A row back, Marta Feliciano voiced her agreement, “The rich can have generators but what about the working class and poor? We have to just make do. I heard today that a person in San Juan died of hunger—of hunger! We are human beings. How can this be happening?”
Mrs. Feliciano explained, “My husband lost his job at the airport. They sent him a letter initially saying they were temporarily laying him off because of the damage to the airport. They opened other positions back up but they never called back my husband, and they never sent him a letter or anything. He just had to keep calling. I don’t think many people know just how many jobs have been cut but I know for sure they still haven’t called back at least 200 people at the airport, but there are probably many more.
“I have two daughters, both in elementary school, and the truth is we are really surviving now on our food stamps.”
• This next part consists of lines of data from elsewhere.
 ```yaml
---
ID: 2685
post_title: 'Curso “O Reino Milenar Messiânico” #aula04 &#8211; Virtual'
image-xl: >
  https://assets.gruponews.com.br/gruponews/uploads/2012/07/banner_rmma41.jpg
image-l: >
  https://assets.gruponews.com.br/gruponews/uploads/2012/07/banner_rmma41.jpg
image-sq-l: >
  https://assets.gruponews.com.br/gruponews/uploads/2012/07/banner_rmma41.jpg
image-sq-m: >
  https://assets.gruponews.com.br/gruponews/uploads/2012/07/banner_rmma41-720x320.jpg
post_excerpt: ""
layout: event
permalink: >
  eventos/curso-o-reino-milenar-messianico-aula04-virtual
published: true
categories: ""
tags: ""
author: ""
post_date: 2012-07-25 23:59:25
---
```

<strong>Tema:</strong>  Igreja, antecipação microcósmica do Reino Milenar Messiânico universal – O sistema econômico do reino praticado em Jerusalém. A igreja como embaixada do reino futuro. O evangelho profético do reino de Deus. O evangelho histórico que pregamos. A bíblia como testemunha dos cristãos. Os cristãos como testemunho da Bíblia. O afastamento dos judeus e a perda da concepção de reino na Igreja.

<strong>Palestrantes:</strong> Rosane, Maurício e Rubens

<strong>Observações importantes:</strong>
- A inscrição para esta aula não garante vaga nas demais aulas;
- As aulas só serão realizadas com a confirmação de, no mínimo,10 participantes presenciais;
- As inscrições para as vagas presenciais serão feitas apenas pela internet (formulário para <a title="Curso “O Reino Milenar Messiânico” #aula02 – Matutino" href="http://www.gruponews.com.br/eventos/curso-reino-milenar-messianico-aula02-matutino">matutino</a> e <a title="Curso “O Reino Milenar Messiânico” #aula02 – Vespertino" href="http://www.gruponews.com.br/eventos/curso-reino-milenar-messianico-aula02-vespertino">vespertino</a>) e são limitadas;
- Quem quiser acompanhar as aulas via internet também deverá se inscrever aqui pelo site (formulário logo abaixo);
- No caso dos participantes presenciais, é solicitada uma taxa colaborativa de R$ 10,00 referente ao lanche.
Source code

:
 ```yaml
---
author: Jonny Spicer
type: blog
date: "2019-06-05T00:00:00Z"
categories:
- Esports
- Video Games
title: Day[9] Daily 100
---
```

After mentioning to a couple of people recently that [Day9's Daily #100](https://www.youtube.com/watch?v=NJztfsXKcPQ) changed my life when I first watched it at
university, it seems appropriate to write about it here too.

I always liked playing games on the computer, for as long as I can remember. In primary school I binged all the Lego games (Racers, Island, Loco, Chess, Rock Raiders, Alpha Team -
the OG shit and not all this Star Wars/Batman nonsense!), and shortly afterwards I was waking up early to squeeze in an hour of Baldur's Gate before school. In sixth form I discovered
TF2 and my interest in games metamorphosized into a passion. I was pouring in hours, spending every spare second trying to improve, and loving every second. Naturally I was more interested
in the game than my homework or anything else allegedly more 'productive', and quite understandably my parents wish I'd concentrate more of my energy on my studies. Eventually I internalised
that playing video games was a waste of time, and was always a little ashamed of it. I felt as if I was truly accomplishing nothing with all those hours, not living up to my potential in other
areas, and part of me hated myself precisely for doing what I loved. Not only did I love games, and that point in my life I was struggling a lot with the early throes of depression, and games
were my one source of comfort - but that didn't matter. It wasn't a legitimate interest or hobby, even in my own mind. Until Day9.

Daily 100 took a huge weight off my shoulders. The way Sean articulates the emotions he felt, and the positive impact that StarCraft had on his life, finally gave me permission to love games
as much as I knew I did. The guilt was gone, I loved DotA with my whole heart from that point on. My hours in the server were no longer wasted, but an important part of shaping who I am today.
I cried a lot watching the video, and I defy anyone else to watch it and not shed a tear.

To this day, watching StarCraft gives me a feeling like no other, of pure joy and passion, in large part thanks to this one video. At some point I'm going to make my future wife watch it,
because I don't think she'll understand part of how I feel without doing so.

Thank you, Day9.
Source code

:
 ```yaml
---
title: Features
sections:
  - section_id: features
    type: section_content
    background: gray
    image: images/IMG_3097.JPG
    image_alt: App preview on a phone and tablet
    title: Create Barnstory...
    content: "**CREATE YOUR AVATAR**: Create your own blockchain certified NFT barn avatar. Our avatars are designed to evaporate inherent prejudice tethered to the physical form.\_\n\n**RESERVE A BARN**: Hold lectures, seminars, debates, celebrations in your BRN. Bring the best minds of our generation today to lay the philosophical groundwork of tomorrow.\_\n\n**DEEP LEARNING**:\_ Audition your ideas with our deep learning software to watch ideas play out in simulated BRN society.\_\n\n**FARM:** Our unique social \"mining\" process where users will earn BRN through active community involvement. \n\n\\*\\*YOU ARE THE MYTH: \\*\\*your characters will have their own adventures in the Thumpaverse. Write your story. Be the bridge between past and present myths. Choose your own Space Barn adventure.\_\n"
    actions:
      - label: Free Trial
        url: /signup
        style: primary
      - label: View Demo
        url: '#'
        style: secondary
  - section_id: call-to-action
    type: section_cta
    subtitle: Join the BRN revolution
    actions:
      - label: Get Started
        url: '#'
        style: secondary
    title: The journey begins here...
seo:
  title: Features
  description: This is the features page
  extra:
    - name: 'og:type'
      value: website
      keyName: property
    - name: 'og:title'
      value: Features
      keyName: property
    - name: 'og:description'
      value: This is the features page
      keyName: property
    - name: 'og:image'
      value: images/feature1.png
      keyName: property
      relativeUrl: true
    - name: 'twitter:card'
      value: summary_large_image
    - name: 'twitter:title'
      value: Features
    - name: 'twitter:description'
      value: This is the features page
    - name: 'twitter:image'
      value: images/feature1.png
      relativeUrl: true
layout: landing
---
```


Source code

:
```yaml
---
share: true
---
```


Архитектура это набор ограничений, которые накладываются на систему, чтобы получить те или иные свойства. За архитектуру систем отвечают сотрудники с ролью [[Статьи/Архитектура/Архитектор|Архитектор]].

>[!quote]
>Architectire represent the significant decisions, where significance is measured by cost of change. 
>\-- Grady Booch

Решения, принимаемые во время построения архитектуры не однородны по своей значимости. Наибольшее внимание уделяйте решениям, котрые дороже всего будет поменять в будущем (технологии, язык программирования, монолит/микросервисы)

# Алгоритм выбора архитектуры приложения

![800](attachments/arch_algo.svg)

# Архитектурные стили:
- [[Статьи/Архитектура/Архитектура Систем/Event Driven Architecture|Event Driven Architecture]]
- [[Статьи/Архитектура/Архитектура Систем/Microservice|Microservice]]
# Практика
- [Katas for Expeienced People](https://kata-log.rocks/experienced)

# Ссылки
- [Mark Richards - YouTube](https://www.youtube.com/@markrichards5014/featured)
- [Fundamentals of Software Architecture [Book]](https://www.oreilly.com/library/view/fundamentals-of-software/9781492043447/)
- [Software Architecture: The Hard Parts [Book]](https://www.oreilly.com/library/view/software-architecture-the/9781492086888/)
Another airport worker, who wished to remain anonymous for fear of reprisal at his job, explained that many companies who work at the airport are preparing to start massive layoffs. “I am the head of my department. I have meetings with my bosses each week where they threaten to start laying off the workers below me. It feels so horrible but I have to tell my employees to do their jobs as best as they can, to not spend lots of money on their families at Christmas, to start saving, to not buy new things, because I really don’t know what is going to happen with their jobs.”
The same worker was at the unemployment office with his wife who lost her job working with special needs children. While they waited for his wife’s turn at the office, he worked on a university assignment, so he can finish school and try to get a better job.
The fate of thousands of more jobs and livelihoods hang in the balance as corporations and politicians work through the implications of the Trump administration’s new tax bill. One provision, which will treat Puerto Rican subsidiaries of American companies as if they are located in a foreign country, excluding various tax breaks and subsidies, is predicted to eliminate as many as 200,000 additional jobs, spurring even further economic depression on the island.
The system, which granted the island both foreign and domestic status, has made Puerto Rico a tax haven for drug and medical device makers, who can incorporate in the commonwealth as foreign subsidiaries but label their products as made in the US.
The response of much of the island’s political establishment, including Governor Rosselló, a Democrat and member of the island’s pro-statehood New Progressive Party, has been to double down on offers of corporate tax cuts and incentives, and to accelerate the campaign to privatize the publicly owned electrical grid, school system and other public services. This will also lead to a wave of job-cutting and the destruction of the wages and benefits of teachers and other public sector workers.
“If it is looking this bad for us now I cannot imagine what it will be like after the tax bill,” Mrs. Feliciano declared. “And what are the Democrats going to do about it? Nothing!”